Medicare code favors costly Lucentis use

It's been awhile since we talked about the Genetech eye drug Lucentis and its off-label rival Avastin, which is also from Genentech. As you know, there was quite a dustup some time ago when the company--now owned by Roche--tried to restrict Avastin distribution to curtail that off-label eye use. And many ophthalmologists had been relying on Avastin as a much-lower-cost treatment for wet macular degeneration, rather than using the pricey Lucentis. They complained; the company backed off, at least a bit.

Now, Medicare has introduced a special reimbursement code for Avastin as an eye drug. That might seem to institutionalize its use, making it easier for doctors and patients to get ahold of. Not so. According to the New York Times, that code leads to a Medicare reimbursement of about $7.20 for a dose of Avastin for the eye. That's way less than the $2,000-per-injection price for Lucentis. But it's also less than the cost of Avastin for an eye-sized dose, which is about $30 to $50 per injection.

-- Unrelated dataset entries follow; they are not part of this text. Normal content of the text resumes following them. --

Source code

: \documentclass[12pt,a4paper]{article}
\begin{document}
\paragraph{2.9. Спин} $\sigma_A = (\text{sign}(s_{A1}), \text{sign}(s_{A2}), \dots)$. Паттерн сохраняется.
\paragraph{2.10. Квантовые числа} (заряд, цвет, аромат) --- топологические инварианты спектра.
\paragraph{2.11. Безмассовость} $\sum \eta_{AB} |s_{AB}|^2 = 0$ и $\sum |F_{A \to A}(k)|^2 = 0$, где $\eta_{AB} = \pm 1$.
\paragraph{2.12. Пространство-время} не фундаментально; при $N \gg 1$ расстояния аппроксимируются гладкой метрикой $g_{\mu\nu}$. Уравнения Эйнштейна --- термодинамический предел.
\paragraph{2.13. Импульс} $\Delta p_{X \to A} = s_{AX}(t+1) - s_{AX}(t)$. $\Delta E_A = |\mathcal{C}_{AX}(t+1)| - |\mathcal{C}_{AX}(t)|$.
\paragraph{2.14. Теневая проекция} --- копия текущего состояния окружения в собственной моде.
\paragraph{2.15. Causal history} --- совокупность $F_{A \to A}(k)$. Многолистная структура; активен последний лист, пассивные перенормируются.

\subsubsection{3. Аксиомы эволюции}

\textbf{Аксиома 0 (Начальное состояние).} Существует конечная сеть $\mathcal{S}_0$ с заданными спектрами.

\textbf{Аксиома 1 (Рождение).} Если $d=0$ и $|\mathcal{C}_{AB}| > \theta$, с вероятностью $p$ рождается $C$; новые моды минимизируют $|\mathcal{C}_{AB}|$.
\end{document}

The upshot is that eye doctors aren't likely to give patients Avastin for WMD anymore, because they'd lose money. They buy Avastin up front, then charge when it's administered. If you're charging a third of what you pay, that's a big money-loser. So those docs will have an incentive to switch to Lucentis, which wouldn't cost them anything--because they'll be reimbursed in full--but would cost the government thousands more per patient, hundreds of millions all together. Individual patients are likely to pay more, too, because the 20 percent co-pay for Lucentis runs about $400.

Ophthalmologists are negotiating with Medicare as we speak in hopes of getting the reimbursement level changed.